Funktioniert auch alles super, nur dass ständig in den logs von Samba folgender Satz kommt:
check_ntlm_password: Authentication for user [user] -> [user] FAILED with error NT_STATUS_WRONG_PASSWORD

Im Prinzip macht das nichts, denn es funkt ja alles, aber schöner wärs doch wenn so ein error nicht da wäre... ist irgendwie beruhigender :-)
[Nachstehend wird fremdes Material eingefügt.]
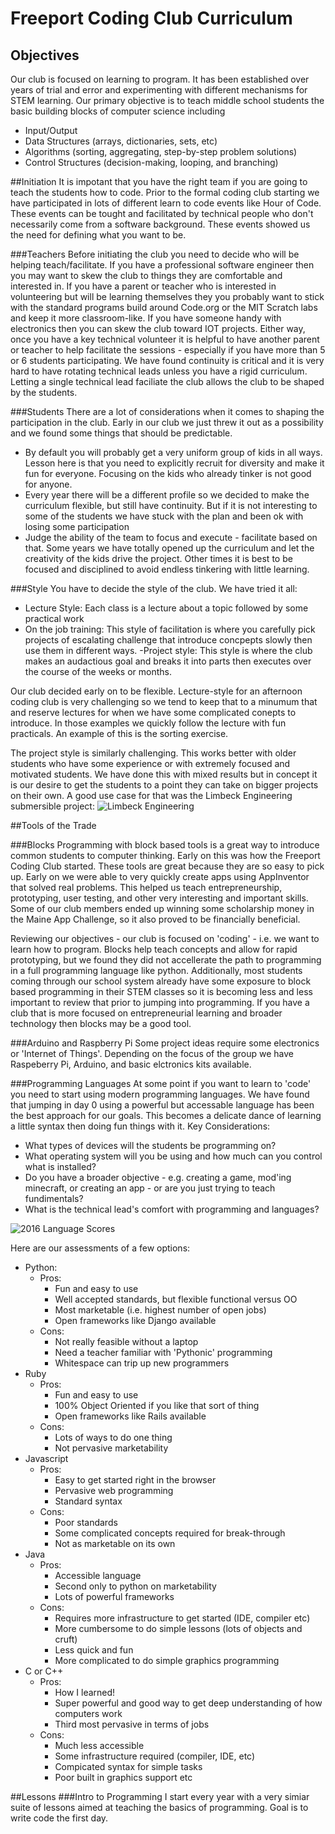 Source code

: # Freeport Coding Club Curriculum

## Objectives
Our club is focused on learning to program. It has been established over
years of trial and error and experimenting with different mechanisms for
STEM learning. Our primary objective is to teach middle school students
the basic building blocks of computer science including
- Input/Output
- Data Structures (arrays, dictionaries, sets, etc)
- Algorithms (sorting, aggregating, step-by-step problem solutions)
- Control Structures (decision-making, looping, and branching)

##Initiation
It is impotant that you have the right team if you are going to teach the
students how to code. Prior to the formal coding club starting we have
participated in lots of different learn to code events like Hour of Code.
These events can be tought and facilitated by technical people who don't
necessarily come from a software background. These events showed us
the need for defining what you want to be.

###Teachers
Before initiating the club you need to decide who will be helping
teach/facilitate. If you have a professional software engineer then
you may want to skew the club to things they are comfortable and interested in.
If you have a parent or teacher who is interested in volunteering but will be
learning themselves they you probably want to stick with the standard programs
build around Code.org or the MIT Scratch labs and keep it more classroom-like.
If you have someone handy with electronics then you can skew the club toward
IOT projects. Either way, once you have a key technical volunteer it is helpful
to have another parent or teacher to help facilitate the sessions - especially
if you have more than 5 or 6 students participating.  We have found continuity
is critical and it is very hard to have rotating technical leads unless
you have a rigid curriculum.  Letting a single technical lead faciliate
the club allows the club to be shaped by the students.

###Students
There are a lot of considerations when it comes to shaping the participation
in the club.  Early in our club we just threw it out as a possibility and we
found some things that should be predictable.
- By default you will probably get a very uniform group of kids in all ways.
Lesson here is that you need to explicitly recruit for diversity and make
it fun for everyone.  Focusing on the kids who already tinker is not good
for anyone.
- Every year there will be a different profile so we decided to make the
curriculum flexible, but still have continuity.  But if it is not interesting
to some of the students we have stuck with the plan and been ok with
losing some participation
- Judge the ability of the team to focus and execute - facilitate based on that.
Some years we have totally opened up the curriculum and let the creativity
of the kids drive the project. Other times it is best to be focused and
disciplined to avoid endless tinkering with little learning.

###Style
You have to decide the style of the club. We have tried it all:
- Lecture Style: Each class is a lecture about a topic followed by some
practical work
- On the job training: This style of facilitation is where you carefully
pick projects of escalating challenge that introduce concpepts slowly
then use them in different ways.
-Project style: This style is where the club makes an audactious goal and
breaks it into parts then executes over the course of the weeks or months.

Our club decided early on to be flexible.  Lecture-style for an afternoon
coding club is very challenging so we tend to keep that to a minumum that
and reserve lectures for when we have some complicated conepts to introduce.
In those examples we quickly follow the lecture with fun practicals.  An
example of this is the sorting exercise.

The project style is similarly challenging. This works better with older
students who have some experience or with extremely focused and motivated
students. We have done this with mixed results but in concept it is our
desire to get the students to a point they can take on bigger projects on
their own. A good use case for that was the Limbeck Engineering submersible
project: ![Limbeck Engineering]("images/mentoring.jpg")


##Tools of the Trade

###Blocks
Programming with block based tools is a great way to introduce common
students to computer thinking. Early on this was how the Freeport
Coding Club started. These tools are great because they are so
easy to pick up. Early on we were able to very quickly create apps
using AppInventor that solved real problems. This helped us teach
entrepreneurship, prototyping, user testing, and other very
interesting and important skills. Some of our club members ended up
winning some scholarship money in the Maine App Challenge, so it also
proved to be financially beneficial.

Reviewing our objectives - our club is focused on 'coding' - i.e. we want
to learn how to program. Blocks help teach concepts and allow for rapid
prototyping, but we found they did not accellerate the path to
programming in a full programming language like python. Additionally,
most students coming through our school system already have some
exposure to block based programming in their STEM classes so it is becoming
less and less important to review that prior to jumping into programming.
If you have a club that is more focused on entrepreneurial learning
and broader technology then blocks may be a good tool.

###Arduino and Raspberry Pi
Some project ideas require some electronics or 'Internet of Things'.
Depending on the focus of the group we have Raspeberry Pi, Arduino,
and basic elctronics kits available.

###Programming Languages
At some point if you want to learn to 'code' you need to start using modern
programming languages.  We have found that jumping in day 0 using a powerful
but accessable language has been the best approach for our goals. This
becomes a delicate dance of learning a little syntax then doing fun things
with it.
Key Considerations:
*   What types of devices will the students be programming on?
*   What operating system will you be using and how much can you control
what is installed?
*   Do you have a broader objective - e.g. creating a game, mod'ing minecraft,
or creating an app - or are you just trying to teach fundimentals?
*   What is the technical lead's comfort with programming and languages?

![2016 Language Scores](https://static1.squarespace.com/static/51361f2fe4b0f24e710af7ae/t/56b1187d4c2f85efc5598bb1/1454446752995/?format=1500w)

Here are our assessments of a few options:
*   Python:
    *   Pros:
        - Fun and easy to use
        - Well accepted standards, but flexible functional versus OO
        - Most marketable (i.e. highest number of open jobs)
        - Open frameworks like Django available
    *   Cons:
        - Not really feasible without a laptop
        - Need a teacher familiar with 'Pythonic' programming
        - Whitespace can trip up new programmers
*   Ruby
    *   Pros:
        - Fun and easy to use
        - 100% Object Oriented if you like that sort of thing
        - Open frameworks like Rails available
    *   Cons:
        - Lots of ways to do one thing
        - Not pervasive marketability
*   Javascript
    *   Pros:
        - Easy to get started right in the browser
        - Pervasive web programming
        - Standard syntax
    *   Cons:
        - Poor standards
        - Some complicated concepts required for break-through
        - Not as marketable on its own
*   Java
    *   Pros:
        - Accessible language
        - Second only to python on marketability
        - Lots of powerful frameworks
    *   Cons:
        - Requires more infrastructure to get started (IDE, compiler etc)
        - More cumbersome to do simple lessons (lots of objects and cruft)
        - Less quick and fun
        - More complicated to do simple graphics programming
*   C or C++
    *   Pros:
        - How I learned!
        - Super powerful and good way to get deep understanding of how computers work
        - Third most pervasive in terms of jobs
    *   Cons:
        - Much less accessible
        - Some infrastructure required (compiler, IDE, etc)
        - Compicated syntax for simple tasks
        - Poor built in graphics support etc

##Lessons
###Intro to Programming
I start every year with a very simiar suite of lessons aimed at teaching the
basics of programming.  Goal is to write code the first day.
Hat jemand so was schonmal gehabt? Oder eine Idee dazu...
Ich hab schon gegoogelt, getestet und die Foren duchsucht, habe aber nichts passendes gefunden.

Grüße aus Hannover

hubrach
01.06.06, 09:52
Gib doch mal deine smb.conf

fabuk
01.06.06, 10:32
Hi,

hier die smb.conf:

# Samba config file created using SWAT
# Date: 2006/05/31 15:02:23

# Global parameters
[global]
display charset = UTF-8
workgroup = Workgroup
server string = Samba Domaincontroller
map to guest = Bad User
passdb backend = ldapsam:ldap://ldap:389
username map = /etc/samba/smbusers
client NTLMv2 auth = Yes
client lanman auth = No
client plaintext auth = No
log level = 10
syslog = 3
log file = /var/log/samba/smbd
max log size = 100
time server = Yes
load printers = No
add machine script = /usr/sbin/useradd -c Machine -d /var/lib/nobody -s /bin/false %m$
logon script = logon.vbs
logon path = \\%L\profiles\%U.msprofile
logon drive = F:
logon home = \\%L\profiles\%U.9xprofile
domain logons = Yes
os level = 65
preferred master = Yes
domain master = Yes
wins support = Yes
ldap admin dn = admin
ldap group suffix = ou=groups
ldap idmap suffix = ou=idmap
ldap machine suffix = ou=comp
ldap passwd sync = Yes
ldap suffix = dc=workgroup,dc=de
ldap ssl = no
ldap user suffix = ou=users
idmap backend = ldap:ldap://ldap:389
idmap uid = 10000-20000
idmap gid = 10000-20000
template primary group = user
template homedir = /home/%U
winbind cache time = 10
admin users = user
case sensitive = No

[shares]
...

hubrach
01.06.06, 10:43
welches Betriebssystem haben die Clients ?

fabuk
01.06.06, 10:50
die meisten haben Windows XP Pro mit SP2, es gibt zwar noch ein paar w2k und auch ein paar win98 se, allerdings teste ich die Domäne bislang nur mit einem Win XP Pro SP2 und einem win98 se...

hubrach
01.06.06, 11:15
client NTLMv2 auth = Yes
Damit gehts nicht mit W98

Haben Die user eventuell kein Passwort ?
Sind die User im Backend angelegt ?
Gibt es den Maschinen Account ?

Wieso nimmst du LDAP als Userbackend ?

Gib mal ein paar Zeilen des Sambalogfiles vorher aus

fabuk
01.06.06, 11:32
Hallo hubrach,

hab auch schon versucht den Parameter "client NTLMv2 auth = no" zu setzen, hat aber nichts geändert...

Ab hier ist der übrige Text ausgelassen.